• TASK OBJECTIVE: Although the records contain pictures, none belong in the copy: restate word for word only the lines from the one with "# 6 kyu - Are" through the one with "## Kata Description", both included.

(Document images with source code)

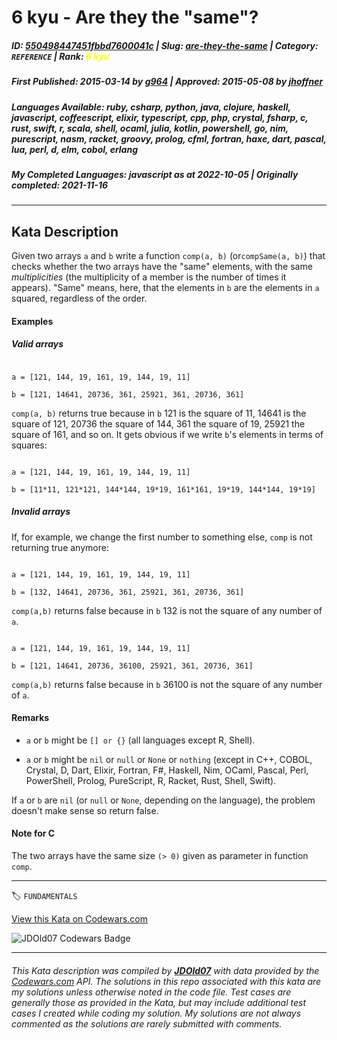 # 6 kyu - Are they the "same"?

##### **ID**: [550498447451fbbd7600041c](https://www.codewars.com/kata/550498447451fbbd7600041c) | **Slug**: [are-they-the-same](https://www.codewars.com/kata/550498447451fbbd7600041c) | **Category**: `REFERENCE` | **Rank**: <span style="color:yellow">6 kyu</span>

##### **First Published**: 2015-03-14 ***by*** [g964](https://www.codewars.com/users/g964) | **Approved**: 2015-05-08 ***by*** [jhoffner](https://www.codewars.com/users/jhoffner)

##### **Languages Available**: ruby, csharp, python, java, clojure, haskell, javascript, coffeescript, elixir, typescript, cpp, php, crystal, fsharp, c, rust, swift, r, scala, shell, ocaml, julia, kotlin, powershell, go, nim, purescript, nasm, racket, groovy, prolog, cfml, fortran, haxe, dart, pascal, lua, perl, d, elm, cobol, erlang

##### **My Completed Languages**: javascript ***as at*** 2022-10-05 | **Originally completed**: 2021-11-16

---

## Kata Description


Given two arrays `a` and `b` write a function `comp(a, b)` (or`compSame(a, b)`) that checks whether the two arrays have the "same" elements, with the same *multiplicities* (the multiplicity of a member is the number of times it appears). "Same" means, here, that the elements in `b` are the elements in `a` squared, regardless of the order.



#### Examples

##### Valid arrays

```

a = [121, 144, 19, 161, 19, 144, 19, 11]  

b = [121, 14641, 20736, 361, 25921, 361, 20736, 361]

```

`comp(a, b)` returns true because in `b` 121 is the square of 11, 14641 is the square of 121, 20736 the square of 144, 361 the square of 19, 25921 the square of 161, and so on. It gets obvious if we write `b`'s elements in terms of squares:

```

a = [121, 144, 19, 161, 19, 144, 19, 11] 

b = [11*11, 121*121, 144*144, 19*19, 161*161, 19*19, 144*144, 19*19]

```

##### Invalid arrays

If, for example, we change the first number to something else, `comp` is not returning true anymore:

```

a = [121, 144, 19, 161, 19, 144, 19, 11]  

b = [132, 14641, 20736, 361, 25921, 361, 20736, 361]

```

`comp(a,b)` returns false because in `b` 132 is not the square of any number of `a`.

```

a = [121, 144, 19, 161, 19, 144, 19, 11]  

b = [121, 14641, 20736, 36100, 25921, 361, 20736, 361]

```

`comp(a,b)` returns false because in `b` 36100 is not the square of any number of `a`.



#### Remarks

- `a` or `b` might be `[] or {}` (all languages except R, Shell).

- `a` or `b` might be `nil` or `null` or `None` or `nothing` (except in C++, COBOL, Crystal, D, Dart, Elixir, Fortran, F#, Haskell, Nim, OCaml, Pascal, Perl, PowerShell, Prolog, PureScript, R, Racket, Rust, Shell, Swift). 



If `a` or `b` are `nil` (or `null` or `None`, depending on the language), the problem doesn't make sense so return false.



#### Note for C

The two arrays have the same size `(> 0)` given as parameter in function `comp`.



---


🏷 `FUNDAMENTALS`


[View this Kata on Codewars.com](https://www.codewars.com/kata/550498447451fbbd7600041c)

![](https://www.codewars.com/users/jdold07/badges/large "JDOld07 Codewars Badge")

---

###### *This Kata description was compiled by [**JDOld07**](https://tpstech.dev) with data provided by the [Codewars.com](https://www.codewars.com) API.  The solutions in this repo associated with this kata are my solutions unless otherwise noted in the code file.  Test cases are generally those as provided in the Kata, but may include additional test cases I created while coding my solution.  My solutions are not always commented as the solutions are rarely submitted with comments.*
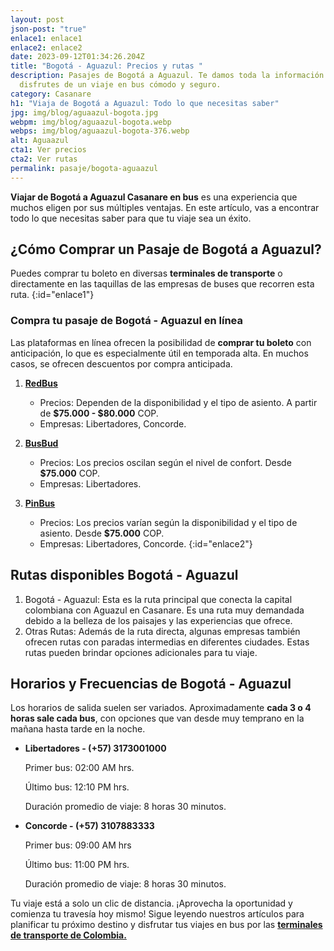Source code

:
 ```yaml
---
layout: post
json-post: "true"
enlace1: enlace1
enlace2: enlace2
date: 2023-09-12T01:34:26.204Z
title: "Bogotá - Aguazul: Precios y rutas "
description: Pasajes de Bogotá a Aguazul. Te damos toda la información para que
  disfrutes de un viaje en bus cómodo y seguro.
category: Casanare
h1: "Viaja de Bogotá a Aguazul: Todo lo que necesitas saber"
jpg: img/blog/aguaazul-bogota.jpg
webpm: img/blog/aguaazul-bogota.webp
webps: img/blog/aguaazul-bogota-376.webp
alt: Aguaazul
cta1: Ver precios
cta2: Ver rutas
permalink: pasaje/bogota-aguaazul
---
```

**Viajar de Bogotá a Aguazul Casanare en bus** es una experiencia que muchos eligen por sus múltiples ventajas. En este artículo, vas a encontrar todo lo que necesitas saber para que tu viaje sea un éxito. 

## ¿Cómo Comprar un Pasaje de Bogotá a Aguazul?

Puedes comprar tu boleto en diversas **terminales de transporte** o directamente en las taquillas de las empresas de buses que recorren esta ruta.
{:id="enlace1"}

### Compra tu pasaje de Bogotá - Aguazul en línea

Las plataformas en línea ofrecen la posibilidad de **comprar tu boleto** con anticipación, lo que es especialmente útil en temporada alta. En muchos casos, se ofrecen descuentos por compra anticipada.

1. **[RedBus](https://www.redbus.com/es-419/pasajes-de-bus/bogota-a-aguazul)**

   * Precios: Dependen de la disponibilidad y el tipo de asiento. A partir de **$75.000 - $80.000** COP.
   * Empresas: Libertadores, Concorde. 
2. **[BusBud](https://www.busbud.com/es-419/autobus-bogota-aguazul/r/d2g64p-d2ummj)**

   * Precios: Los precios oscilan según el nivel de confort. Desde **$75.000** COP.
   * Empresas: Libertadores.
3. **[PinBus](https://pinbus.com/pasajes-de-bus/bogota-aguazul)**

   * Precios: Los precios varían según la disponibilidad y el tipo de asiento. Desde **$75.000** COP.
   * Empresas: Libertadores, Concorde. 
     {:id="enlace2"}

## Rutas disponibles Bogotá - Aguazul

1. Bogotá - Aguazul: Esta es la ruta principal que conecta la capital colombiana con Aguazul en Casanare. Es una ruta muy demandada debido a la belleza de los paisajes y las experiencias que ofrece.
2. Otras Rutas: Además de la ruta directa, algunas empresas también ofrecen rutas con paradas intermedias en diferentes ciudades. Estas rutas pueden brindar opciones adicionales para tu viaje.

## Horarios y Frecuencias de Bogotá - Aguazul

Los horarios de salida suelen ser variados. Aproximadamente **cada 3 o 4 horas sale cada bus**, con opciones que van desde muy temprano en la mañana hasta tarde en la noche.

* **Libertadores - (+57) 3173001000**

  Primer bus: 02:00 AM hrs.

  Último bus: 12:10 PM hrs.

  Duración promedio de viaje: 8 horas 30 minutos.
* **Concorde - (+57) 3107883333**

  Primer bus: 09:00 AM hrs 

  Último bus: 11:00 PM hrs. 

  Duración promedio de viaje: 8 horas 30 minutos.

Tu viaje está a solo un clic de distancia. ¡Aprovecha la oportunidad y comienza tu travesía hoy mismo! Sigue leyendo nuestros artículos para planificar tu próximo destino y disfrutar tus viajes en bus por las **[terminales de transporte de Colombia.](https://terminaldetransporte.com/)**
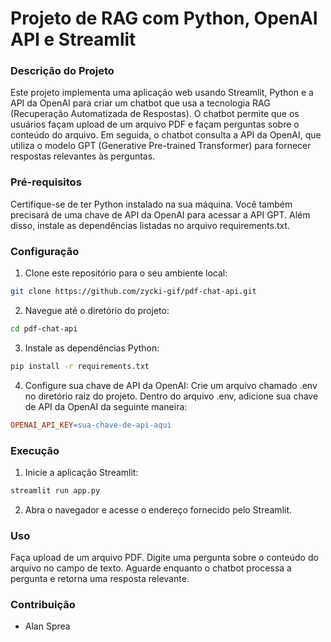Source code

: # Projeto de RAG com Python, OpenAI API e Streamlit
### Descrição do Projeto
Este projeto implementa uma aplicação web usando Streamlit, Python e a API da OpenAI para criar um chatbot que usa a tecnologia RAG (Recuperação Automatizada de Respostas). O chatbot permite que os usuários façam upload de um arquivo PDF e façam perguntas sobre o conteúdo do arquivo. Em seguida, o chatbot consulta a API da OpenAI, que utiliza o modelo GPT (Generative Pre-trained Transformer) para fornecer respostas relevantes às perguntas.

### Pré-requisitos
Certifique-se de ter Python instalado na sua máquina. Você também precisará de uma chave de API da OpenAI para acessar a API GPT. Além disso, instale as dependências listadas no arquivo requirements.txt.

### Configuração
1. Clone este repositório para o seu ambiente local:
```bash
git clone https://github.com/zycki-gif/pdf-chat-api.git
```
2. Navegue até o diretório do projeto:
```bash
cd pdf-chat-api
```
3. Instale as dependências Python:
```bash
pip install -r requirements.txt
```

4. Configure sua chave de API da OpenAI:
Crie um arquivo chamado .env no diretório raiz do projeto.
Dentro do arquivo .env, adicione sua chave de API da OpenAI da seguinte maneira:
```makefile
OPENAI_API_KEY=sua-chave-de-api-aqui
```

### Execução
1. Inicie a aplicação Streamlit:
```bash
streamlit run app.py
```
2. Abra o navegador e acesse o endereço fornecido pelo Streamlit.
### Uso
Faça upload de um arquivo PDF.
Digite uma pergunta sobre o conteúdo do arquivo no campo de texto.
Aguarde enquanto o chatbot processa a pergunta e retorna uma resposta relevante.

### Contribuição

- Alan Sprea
---
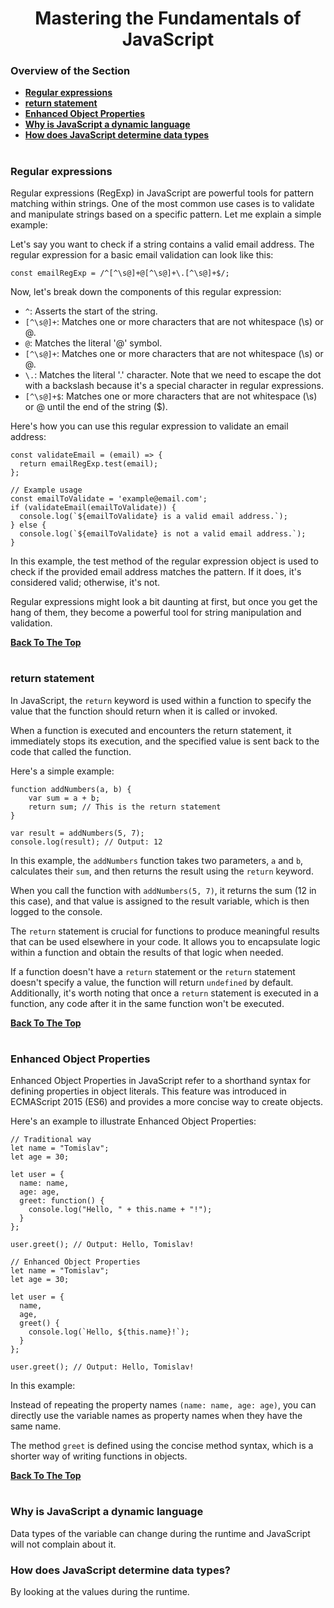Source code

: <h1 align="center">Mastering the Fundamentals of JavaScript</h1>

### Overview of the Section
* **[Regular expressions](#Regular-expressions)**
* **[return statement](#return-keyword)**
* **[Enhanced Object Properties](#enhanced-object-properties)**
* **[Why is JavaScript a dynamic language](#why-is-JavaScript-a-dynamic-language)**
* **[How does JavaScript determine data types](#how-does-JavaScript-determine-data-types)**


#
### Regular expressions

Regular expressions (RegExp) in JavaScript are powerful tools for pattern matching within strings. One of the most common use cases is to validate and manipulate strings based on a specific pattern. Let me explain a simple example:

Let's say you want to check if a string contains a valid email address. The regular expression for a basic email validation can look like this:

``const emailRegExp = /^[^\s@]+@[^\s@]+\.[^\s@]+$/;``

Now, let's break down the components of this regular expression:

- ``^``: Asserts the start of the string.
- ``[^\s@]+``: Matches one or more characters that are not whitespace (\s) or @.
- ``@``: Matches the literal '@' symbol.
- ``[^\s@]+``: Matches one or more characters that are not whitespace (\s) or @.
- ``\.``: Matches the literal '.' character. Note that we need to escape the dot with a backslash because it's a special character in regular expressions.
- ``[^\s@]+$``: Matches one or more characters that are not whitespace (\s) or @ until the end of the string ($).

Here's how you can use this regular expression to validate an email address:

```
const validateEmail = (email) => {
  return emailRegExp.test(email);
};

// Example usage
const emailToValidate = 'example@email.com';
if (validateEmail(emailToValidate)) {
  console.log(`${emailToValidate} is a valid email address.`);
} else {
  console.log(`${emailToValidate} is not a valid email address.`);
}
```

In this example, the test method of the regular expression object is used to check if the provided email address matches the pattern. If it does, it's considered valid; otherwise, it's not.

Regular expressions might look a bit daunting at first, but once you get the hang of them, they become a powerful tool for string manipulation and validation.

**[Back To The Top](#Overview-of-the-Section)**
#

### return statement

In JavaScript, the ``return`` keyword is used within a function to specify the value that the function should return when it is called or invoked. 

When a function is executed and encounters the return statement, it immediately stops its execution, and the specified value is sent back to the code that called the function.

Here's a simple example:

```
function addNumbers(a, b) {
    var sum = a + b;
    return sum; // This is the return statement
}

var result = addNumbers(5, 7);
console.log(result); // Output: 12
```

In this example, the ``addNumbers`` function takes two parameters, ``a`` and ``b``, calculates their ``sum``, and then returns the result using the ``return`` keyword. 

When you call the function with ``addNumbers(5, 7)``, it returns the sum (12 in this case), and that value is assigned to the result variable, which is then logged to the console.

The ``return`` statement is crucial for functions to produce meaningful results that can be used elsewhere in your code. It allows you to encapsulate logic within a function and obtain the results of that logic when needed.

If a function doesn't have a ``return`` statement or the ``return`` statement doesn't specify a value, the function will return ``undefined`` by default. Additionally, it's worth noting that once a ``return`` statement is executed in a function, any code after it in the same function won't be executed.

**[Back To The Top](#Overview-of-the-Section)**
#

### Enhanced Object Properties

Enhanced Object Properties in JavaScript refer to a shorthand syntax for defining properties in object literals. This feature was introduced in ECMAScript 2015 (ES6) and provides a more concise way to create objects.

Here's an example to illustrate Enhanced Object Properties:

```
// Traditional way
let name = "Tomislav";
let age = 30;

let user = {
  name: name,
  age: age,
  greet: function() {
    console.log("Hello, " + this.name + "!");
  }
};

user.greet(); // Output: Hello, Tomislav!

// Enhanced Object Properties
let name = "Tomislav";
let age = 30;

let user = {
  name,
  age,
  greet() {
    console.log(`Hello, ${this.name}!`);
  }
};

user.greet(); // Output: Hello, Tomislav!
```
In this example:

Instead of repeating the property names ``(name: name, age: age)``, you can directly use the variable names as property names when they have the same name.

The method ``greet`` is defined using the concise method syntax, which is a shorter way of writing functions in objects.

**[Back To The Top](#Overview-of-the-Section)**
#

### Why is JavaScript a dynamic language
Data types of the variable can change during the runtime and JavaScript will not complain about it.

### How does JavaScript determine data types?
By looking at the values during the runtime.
==
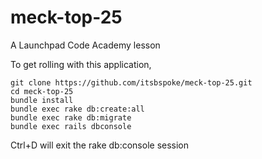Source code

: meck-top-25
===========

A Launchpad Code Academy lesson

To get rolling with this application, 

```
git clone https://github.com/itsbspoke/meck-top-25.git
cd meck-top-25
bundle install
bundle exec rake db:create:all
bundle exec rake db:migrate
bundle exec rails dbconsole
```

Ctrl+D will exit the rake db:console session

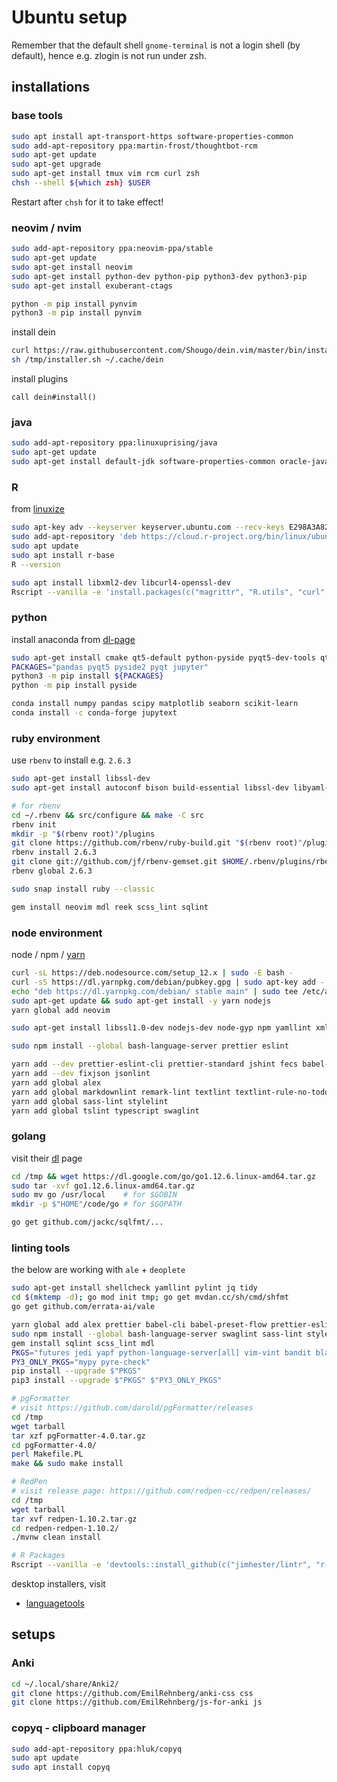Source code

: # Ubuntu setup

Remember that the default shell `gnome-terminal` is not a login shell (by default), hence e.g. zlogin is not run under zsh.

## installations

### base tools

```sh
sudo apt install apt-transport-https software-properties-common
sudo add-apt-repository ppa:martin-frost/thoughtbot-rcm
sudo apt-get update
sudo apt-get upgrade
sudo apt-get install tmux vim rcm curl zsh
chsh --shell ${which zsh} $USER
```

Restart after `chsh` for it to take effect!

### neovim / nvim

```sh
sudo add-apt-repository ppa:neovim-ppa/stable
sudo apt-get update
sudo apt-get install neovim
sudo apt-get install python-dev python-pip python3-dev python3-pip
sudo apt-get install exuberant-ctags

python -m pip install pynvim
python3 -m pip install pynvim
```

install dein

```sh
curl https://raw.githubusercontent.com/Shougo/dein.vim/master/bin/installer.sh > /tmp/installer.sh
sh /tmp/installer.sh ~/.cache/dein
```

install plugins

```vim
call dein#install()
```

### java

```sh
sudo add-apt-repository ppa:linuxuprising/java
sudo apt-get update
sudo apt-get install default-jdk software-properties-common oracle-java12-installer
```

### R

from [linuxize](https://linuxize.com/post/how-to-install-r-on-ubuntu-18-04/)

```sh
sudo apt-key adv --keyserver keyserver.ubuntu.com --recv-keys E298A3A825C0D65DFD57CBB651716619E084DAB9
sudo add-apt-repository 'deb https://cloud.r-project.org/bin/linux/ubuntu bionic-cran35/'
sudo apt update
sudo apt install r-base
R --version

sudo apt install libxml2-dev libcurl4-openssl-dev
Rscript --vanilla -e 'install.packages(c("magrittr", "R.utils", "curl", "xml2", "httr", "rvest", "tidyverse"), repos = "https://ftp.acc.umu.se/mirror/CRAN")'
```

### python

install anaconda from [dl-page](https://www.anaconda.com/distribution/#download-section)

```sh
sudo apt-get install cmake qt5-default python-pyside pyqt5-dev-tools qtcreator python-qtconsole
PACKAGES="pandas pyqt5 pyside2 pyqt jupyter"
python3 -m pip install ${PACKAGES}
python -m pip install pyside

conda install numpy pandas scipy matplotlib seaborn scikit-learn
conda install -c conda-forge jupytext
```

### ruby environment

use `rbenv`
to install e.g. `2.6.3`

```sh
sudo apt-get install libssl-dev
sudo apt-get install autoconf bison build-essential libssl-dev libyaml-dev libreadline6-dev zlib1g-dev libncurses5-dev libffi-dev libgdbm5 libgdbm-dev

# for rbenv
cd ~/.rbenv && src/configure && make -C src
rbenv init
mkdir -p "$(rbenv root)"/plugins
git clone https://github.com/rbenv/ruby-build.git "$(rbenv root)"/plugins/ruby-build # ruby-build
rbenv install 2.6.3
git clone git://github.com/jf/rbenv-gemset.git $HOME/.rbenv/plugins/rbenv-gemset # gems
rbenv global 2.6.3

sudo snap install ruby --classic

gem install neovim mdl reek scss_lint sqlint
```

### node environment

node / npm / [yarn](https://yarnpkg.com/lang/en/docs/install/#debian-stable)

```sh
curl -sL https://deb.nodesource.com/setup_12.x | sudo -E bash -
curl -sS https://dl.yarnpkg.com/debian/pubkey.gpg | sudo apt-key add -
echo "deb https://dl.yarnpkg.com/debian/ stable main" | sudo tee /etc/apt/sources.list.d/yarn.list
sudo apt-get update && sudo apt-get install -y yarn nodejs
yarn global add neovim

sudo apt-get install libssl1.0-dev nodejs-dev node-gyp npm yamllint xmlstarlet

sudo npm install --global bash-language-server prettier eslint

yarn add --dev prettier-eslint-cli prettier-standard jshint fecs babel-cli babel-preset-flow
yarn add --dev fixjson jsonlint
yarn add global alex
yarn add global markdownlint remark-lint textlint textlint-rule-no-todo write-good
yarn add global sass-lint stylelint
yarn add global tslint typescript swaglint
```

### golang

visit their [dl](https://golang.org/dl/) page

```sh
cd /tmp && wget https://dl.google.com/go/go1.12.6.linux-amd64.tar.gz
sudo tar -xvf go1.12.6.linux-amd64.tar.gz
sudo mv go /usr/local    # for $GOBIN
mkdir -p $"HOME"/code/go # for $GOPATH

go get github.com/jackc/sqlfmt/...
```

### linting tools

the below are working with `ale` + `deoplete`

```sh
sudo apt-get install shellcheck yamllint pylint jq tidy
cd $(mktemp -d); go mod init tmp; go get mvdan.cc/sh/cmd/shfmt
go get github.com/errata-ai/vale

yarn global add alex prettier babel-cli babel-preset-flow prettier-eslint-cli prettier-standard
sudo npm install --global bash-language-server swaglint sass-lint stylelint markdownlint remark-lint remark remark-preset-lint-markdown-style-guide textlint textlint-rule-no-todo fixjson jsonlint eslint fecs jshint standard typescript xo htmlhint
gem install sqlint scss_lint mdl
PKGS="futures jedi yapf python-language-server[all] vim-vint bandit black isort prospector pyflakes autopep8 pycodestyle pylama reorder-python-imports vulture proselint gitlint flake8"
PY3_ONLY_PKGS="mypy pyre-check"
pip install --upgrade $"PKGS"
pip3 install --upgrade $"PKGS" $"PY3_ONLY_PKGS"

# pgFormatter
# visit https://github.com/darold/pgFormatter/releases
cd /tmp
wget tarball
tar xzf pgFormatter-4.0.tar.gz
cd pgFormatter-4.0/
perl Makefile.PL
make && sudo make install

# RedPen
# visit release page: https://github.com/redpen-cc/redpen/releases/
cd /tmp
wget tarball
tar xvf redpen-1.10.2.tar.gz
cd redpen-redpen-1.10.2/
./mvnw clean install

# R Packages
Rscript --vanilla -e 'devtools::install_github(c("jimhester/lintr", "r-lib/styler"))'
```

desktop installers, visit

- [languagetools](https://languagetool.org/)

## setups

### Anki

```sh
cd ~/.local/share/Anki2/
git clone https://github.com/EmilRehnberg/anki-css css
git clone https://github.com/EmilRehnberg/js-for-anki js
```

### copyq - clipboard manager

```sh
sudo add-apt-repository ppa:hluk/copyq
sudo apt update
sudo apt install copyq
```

• COMPLETED TASK:
 # 6 kyu - Are they the "same"?

##### **ID**: [550498447451fbbd7600041c](https://www.codewars.com/kata/550498447451fbbd7600041c) | **Slug**: [are-they-the-same](https://www.codewars.com/kata/550498447451fbbd7600041c) | **Category**: `REFERENCE` | **Rank**: <span style="color:yellow">6 kyu</span>

##### **First Published**: 2015-03-14 ***by*** [g964](https://www.codewars.com/users/g964) | **Approved**: 2015-05-08 ***by*** [jhoffner](https://www.codewars.com/users/jhoffner)

##### **Languages Available**: ruby, csharp, python, java, clojure, haskell, javascript, coffeescript, elixir, typescript, cpp, php, crystal, fsharp, c, rust, swift, r, scala, shell, ocaml, julia, kotlin, powershell, go, nim, purescript, nasm, racket, groovy, prolog, cfml, fortran, haxe, dart, pascal, lua, perl, d, elm, cobol, erlang

##### **My Completed Languages**: javascript ***as at*** 2022-10-05 | **Originally completed**: 2021-11-16

---

## Kata Description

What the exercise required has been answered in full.